Pourquoi la Navitimer est (toujours) iconique
L’icône : quand la fonction sculpte le mythe
Beaucoup de montres s’inspirent de l’aviation ; la Navitimer, elle, a été créée pour l’aviation. Elle synthétise l’ADN de Breitling : chronométrer, convertir, accompagner des métiers. Le graphisme dense du cadran n’est pas une surcharge, il est un langage technique. C’est précisément ce qui en fait une icône : un dessin inchangé dans l’esprit, pertinent au poignet d’un pilote de 1954 comme d’un collectionneur d’aujourd’hui. [time-wire.com]
Place sur le marché : un pilier de l’offre, une valeur sûre du segment
Dans le catalogue contemporain, la Navitimer est l’un des piliers : elle existe du 38/41 mm automatique à la B01 de 41/43/46 mm, en acier ou en ors, et demeure l’ambassadrice de la manufacture (B01). Côté prix, l’univers Navitimer s’étend des automatiques d’entrée de gamme (mid‑to‑high four figures) aux B01 (généralement au‑delà des 9 000 $ prix retail selon configuration et marché), avec des marchés secondaires dynamiques qui reflètent sa liquidité et sa notoriété.
Pour qui ?
- Débutants : une icône lisible, chargée d’histoire, qui fait comprendre—par l’usage—qu’une complication peut être utile.

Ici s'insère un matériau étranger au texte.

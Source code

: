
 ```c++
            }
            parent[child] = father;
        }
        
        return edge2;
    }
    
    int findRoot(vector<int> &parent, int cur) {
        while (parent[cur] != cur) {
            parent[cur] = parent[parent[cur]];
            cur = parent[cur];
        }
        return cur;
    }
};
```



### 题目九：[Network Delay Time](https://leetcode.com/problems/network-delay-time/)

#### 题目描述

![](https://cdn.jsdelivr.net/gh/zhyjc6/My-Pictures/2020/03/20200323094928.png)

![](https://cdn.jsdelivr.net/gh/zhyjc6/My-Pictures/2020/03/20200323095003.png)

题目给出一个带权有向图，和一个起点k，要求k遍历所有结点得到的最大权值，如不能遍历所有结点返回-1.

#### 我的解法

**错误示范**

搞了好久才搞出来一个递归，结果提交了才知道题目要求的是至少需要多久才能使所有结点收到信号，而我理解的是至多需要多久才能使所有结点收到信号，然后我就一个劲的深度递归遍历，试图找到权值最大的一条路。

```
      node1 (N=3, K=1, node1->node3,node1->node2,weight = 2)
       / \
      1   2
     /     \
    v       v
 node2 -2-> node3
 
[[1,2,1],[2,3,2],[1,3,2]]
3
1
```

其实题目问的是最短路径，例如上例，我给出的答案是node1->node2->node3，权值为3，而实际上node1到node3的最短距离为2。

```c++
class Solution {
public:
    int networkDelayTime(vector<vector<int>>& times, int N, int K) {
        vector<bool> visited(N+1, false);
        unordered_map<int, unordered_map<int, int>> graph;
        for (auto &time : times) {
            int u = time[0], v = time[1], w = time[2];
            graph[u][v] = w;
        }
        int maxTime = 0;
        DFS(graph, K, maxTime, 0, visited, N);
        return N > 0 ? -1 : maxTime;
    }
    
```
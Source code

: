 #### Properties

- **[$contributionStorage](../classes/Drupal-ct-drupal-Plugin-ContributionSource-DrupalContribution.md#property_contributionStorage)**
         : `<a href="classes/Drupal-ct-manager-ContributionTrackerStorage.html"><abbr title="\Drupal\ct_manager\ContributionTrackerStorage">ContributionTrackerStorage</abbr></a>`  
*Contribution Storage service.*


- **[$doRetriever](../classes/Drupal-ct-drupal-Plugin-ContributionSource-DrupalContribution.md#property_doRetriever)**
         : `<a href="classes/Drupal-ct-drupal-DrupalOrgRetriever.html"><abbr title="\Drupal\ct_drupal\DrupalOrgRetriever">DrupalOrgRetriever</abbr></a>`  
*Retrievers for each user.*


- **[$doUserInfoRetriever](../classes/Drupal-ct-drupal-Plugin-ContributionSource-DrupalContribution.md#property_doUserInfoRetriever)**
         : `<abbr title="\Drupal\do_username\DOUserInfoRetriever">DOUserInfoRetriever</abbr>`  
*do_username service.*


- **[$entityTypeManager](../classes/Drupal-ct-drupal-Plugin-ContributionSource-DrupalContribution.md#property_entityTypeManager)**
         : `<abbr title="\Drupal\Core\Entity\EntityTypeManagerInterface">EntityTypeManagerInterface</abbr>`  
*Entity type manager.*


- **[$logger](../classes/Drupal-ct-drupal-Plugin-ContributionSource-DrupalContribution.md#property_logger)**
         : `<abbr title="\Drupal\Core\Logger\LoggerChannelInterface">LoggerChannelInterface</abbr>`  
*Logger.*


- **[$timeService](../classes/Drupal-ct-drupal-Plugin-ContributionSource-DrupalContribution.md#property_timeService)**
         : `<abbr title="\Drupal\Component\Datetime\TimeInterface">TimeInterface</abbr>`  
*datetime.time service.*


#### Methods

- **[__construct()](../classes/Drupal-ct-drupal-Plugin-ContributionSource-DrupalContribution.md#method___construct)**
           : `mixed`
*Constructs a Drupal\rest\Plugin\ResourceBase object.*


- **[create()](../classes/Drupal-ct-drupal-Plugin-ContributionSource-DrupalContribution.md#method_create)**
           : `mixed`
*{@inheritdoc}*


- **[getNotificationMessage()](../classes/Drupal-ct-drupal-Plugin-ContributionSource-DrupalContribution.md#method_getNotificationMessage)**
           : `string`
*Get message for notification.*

- Passionnés/collectionneurs : un terrain d’étude infini (AOPA, perles de lunette, variantes 806, Cosmonaute), des rééditions soignées, et l’attrait du B01.
- Professionnels : l’esthétique « instrument » qui demeure crédible au bureau comme en cockpit, la cohérence d’une marque d’aviation centenaire.
Pourquoi elle est iconique — les raisons en clair
- Origine utilitaire : conçue avec et pour des pilotes (AOPA), ce n’est pas un styling rétro, mais un outil.
- Innovation intégrée : la règle à calcul au poignet, directement dérivée de la Chronomat, pensée pour voler.
- Moment historique : première montre-bracelet suisse en orbite (Cosmonaute, 1962).
- Pérennité : une continuum de 1950 à aujourd’hui, culminant avec le calibre B01 manufacture.

« Instrument d’hier, évidence d’aujourd’hui »
La Navitimer n’a jamais été une simple « belle montre ». Elle a fait ce que peu d’icônes accomplissent : rester fidèle à sa mission tout en épousant son époque. Au poignet, elle raconte un geste—tourner une lunette pour résoudre un problème—qui résume à lui seul la beauté d’une mécanique utile. Dans un monde saturé d’écrans, elle rappelle que l’intelligence analogique a de l’avenir : elle demeure incarnée, tangible, presque pédagogique. C’est cela, la vraie modernité d’un dessin né en 1952 : être à la fois patrimoine et pertinence.